### Data
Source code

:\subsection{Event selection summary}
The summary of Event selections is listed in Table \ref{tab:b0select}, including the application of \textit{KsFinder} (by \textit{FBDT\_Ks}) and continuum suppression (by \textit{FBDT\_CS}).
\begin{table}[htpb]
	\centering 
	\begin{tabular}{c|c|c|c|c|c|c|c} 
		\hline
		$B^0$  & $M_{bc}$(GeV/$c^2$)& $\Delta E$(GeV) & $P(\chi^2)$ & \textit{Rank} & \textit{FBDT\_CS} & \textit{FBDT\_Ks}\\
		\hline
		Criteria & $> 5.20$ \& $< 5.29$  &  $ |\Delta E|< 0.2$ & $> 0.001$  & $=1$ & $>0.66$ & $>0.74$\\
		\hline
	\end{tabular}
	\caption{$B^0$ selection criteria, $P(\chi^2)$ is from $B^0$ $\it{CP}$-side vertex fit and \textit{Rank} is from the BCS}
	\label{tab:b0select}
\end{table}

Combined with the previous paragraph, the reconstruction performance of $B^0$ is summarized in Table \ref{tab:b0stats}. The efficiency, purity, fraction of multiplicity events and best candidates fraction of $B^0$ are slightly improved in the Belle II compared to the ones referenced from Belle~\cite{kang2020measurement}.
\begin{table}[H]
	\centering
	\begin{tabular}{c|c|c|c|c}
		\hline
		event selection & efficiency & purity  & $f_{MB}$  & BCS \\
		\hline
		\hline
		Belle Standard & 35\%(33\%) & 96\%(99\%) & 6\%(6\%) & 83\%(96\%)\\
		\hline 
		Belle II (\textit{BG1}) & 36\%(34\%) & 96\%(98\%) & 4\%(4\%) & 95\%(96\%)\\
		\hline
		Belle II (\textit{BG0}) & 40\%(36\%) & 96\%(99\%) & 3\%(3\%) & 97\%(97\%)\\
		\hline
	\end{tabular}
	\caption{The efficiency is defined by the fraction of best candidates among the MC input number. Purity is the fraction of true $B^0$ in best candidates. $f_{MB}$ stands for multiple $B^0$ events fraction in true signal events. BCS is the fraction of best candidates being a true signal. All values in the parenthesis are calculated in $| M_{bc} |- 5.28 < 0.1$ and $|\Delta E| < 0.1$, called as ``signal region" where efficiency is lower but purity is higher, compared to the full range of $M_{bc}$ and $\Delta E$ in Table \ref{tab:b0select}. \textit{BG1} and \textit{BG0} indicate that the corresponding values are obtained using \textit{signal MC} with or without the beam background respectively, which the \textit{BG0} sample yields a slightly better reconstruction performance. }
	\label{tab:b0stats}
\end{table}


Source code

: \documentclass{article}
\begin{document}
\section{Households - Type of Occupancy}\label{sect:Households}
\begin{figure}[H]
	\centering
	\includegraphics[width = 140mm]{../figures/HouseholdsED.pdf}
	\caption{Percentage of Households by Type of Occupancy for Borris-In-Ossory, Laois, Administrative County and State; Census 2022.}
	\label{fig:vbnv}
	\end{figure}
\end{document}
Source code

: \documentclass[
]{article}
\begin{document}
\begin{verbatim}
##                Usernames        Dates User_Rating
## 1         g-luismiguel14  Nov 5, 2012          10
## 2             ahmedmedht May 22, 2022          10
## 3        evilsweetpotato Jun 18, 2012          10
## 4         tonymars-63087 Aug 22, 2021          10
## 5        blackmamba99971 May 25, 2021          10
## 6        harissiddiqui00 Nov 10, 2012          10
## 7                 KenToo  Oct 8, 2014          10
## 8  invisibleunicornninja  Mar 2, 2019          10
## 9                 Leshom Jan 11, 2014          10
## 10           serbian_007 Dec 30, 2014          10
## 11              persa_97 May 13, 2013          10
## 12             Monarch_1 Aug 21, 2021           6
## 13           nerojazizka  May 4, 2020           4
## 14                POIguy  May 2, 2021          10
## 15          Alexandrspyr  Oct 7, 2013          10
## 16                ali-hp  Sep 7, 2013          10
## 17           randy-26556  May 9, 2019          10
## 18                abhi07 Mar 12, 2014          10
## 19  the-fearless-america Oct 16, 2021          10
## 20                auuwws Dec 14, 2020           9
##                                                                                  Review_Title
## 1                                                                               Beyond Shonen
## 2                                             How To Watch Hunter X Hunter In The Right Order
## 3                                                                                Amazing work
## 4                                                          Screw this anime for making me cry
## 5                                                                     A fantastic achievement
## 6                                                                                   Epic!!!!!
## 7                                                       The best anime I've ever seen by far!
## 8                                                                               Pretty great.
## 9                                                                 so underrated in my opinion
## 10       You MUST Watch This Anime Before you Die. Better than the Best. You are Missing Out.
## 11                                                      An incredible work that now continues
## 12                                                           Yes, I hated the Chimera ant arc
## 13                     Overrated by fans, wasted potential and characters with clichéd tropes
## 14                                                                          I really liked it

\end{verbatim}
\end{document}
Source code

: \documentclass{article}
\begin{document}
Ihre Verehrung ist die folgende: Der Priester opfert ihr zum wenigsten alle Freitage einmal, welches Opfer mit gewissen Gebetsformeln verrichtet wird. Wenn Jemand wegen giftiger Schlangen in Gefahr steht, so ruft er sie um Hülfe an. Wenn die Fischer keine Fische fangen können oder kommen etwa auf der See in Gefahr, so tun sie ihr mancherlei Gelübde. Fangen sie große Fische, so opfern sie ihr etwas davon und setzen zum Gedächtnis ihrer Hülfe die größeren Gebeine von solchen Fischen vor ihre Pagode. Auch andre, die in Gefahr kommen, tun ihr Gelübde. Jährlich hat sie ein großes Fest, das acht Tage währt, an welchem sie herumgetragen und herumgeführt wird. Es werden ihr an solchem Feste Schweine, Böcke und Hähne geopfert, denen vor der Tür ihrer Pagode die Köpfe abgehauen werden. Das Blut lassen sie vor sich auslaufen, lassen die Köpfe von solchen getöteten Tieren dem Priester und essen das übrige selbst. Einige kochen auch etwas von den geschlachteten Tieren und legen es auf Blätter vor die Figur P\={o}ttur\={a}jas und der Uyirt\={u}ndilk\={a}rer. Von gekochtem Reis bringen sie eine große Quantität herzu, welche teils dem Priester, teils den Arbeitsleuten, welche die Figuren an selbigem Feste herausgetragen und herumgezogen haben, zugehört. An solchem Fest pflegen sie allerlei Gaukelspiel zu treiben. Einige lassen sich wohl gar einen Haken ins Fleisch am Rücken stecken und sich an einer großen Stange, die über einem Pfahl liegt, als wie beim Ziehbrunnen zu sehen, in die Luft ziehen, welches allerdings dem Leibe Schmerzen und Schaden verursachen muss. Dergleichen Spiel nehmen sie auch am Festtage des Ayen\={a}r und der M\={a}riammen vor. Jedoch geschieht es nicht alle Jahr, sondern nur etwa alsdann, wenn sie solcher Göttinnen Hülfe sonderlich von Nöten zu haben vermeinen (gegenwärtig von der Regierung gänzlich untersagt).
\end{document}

### Task details
The reply must repeat all of the records precisely.

### Answer to the exercise
Source code

:\subsection{Event selection summary}
The summary of Event selections is listed in Table \ref{tab:b0select}, including the application of \textit{KsFinder} (by \textit{FBDT\_Ks}) and continuum suppression (by \textit{FBDT\_CS}).
\begin{table}[htpb]
	\centering 
	\begin{tabular}{c|c|c|c|c|c|c|c} 
		\hline
		$B^0$  & $M_{bc}$(GeV/$c^2$)& $\Delta E$(GeV) & $P(\chi^2)$ & \textit{Rank} & \textit{FBDT\_CS} & \textit{FBDT\_Ks}\\
		\hline
		Criteria & $> 5.20$ \& $< 5.29$  &  $ |\Delta E|< 0.2$ & $> 0.001$  & $=1$ & $>0.66$ & $>0.74$\\
		\hline
	\end{tabular}
	\caption{$B^0$ selection criteria, $P(\chi^2)$ is from $B^0$ $\it{CP}$-side vertex fit and \textit{Rank} is from the BCS}
	\label{tab:b0select}
\end{table}

Combined with the previous paragraph, the reconstruction performance of $B^0$ is summarized in Table \ref{tab:b0stats}. The efficiency, purity, fraction of multiplicity events and best candidates fraction of $B^0$ are slightly improved in the Belle II compared to the ones referenced from Belle~\cite{kang2020measurement}.
\begin{table}[H]
	\centering
	\begin{tabular}{c|c|c|c|c}
		\hline
		event selection & efficiency & purity  & $f_{MB}$  & BCS \\
		\hline
		\hline
		Belle Standard & 35\%(33\%) & 96\%(99\%) & 6\%(6\%) & 83\%(96\%)\\
		\hline 
		Belle II (\textit{BG1}) & 36\%(34\%) & 96\%(98\%) & 4\%(4\%) & 95\%(96\%)\\
		\hline
		Belle II (\textit{BG0}) & 40\%(36\%) & 96\%(99\%) & 3\%(3\%) & 97\%(97\%)\\
		\hline
	\end{tabular}
	\caption{The efficiency is defined by the fraction of best candidates among the MC input number. Purity is the fraction of true $B^0$ in best candidates. $f_{MB}$ stands for multiple $B^0$ events fraction in true signal events. BCS is the fraction of best candidates being a true signal. All values in the parenthesis are calculated in $| M_{bc} |- 5.28 < 0.1$ and $|\Delta E| < 0.1$, called as ``signal region" where efficiency is lower but purity is higher, compared to the full range of $M_{bc}$ and $\Delta E$ in Table \ref{tab:b0select}. \textit{BG1} and \textit{BG0} indicate that the corresponding values are obtained using \textit{signal MC} with or without the beam background respectively, which the \textit{BG0} sample yields a slightly better reconstruction performance. }
	\label{tab:b0stats}
\end{table}


Source code

: \documentclass{article}
\begin{document}
\section{Households - Type of Occupancy}\label{sect:Households}
\begin{figure}[H]
	\centering
	\includegraphics[width = 140mm]{../figures/HouseholdsED.pdf}
	\caption{Percentage of Households by Type of Occupancy for Borris-In-Ossory, Laois, Administrative County and State; Census 2022.}
	\label{fig:vbnv}
	\end{figure}
\end{document}
Source code

: \documentclass[
]{article}
\begin{document}
\begin{verbatim}
##                Usernames        Dates User_Rating
## 1         g-luismiguel14  Nov 5, 2012          10
## 2             ahmedmedht May 22, 2022          10
## 3        evilsweetpotato Jun 18, 2012          10
## 4         tonymars-63087 Aug 22, 2021          10
## 5        blackmamba99971 May 25, 2021          10
## 6        harissiddiqui00 Nov 10, 2012          10
## 7                 KenToo  Oct 8, 2014          10
## 8  invisibleunicornninja  Mar 2, 2019          10
## 9                 Leshom Jan 11, 2014          10
## 10           serbian_007 Dec 30, 2014          10
## 11              persa_97 May 13, 2013          10
## 12             Monarch_1 Aug 21, 2021           6
## 13           nerojazizka  May 4, 2020           4
## 14                POIguy  May 2, 2021          10
## 15          Alexandrspyr  Oct 7, 2013          10
## 16                ali-hp  Sep 7, 2013          10
## 17           randy-26556  May 9, 2019          10
## 18                abhi07 Mar 12, 2014          10
## 19  the-fearless-america Oct 16, 2021          10
## 20                auuwws Dec 14, 2020           9
##                                                                                  Review_Title
## 1                                                                               Beyond Shonen
## 2                                             How To Watch Hunter X Hunter In The Right Order
## 3                                                                                Amazing work
## 4                                                          Screw this anime for making me cry
## 5                                                                     A fantastic achievement
## 6                                                                                   Epic!!!!!
## 7                                                       The best anime I've ever seen by far!
## 8                                                                               Pretty great.
## 9                                                                 so underrated in my opinion
## 10       You MUST Watch This Anime Before you Die. Better than the Best. You are Missing Out.
## 11                                                      An incredible work that now continues
## 12                                                           Yes, I hated the Chimera ant arc
## 13                     Overrated by fans, wasted potential and characters with clichéd tropes
## 14                                                                          I really liked it

\end{verbatim}
\end{document}
Source code

: \documentclass{article}
\begin{document}
Ihre Verehrung ist die folgende: Der Priester opfert ihr zum wenigsten alle Freitage einmal, welches Opfer mit gewissen Gebetsformeln verrichtet wird. Wenn Jemand wegen giftiger Schlangen in Gefahr steht, so ruft er sie um Hülfe an. Wenn die Fischer keine Fische fangen können oder kommen etwa auf der See in Gefahr, so tun sie ihr mancherlei Gelübde. Fangen sie große Fische, so opfern sie ihr etwas davon und setzen zum Gedächtnis ihrer Hülfe die größeren Gebeine von solchen Fischen vor ihre Pagode. Auch andre, die in Gefahr kommen, tun ihr Gelübde. Jährlich hat sie ein großes Fest, das acht Tage währt, an welchem sie herumgetragen und herumgeführt wird. Es werden ihr an solchem Feste Schweine, Böcke und Hähne geopfert, denen vor der Tür ihrer Pagode die Köpfe abgehauen werden. Das Blut lassen sie vor sich auslaufen, lassen die Köpfe von solchen getöteten Tieren dem Priester und essen das übrige selbst. Einige kochen auch etwas von den geschlachteten Tieren und legen es auf Blätter vor die Figur P\={o}ttur\={a}jas und der Uyirt\={u}ndilk\={a}rer. Von gekochtem Reis bringen sie eine große Quantität herzu, welche teils dem Priester, teils den Arbeitsleuten, welche die Figuren an selbigem Feste herausgetragen und herumgezogen haben, zugehört. An solchem Fest pflegen sie allerlei Gaukelspiel zu treiben. Einige lassen sich wohl gar einen Haken ins Fleisch am Rücken stecken und sich an einer großen Stange, die über einem Pfahl liegt, als wie beim Ziehbrunnen zu sehen, in die Luft ziehen, welches allerdings dem Leibe Schmerzen und Schaden verursachen muss. Dergleichen Spiel nehmen sie auch am Festtage des Ayen\={a}r und der M\={a}riammen vor. Jedoch geschieht es nicht alle Jahr, sondern nur etwa alsdann, wenn sie solcher Göttinnen Hülfe sonderlich von Nöten zu haben vermeinen (gegenwärtig von der Regierung gänzlich untersagt).
\end{document}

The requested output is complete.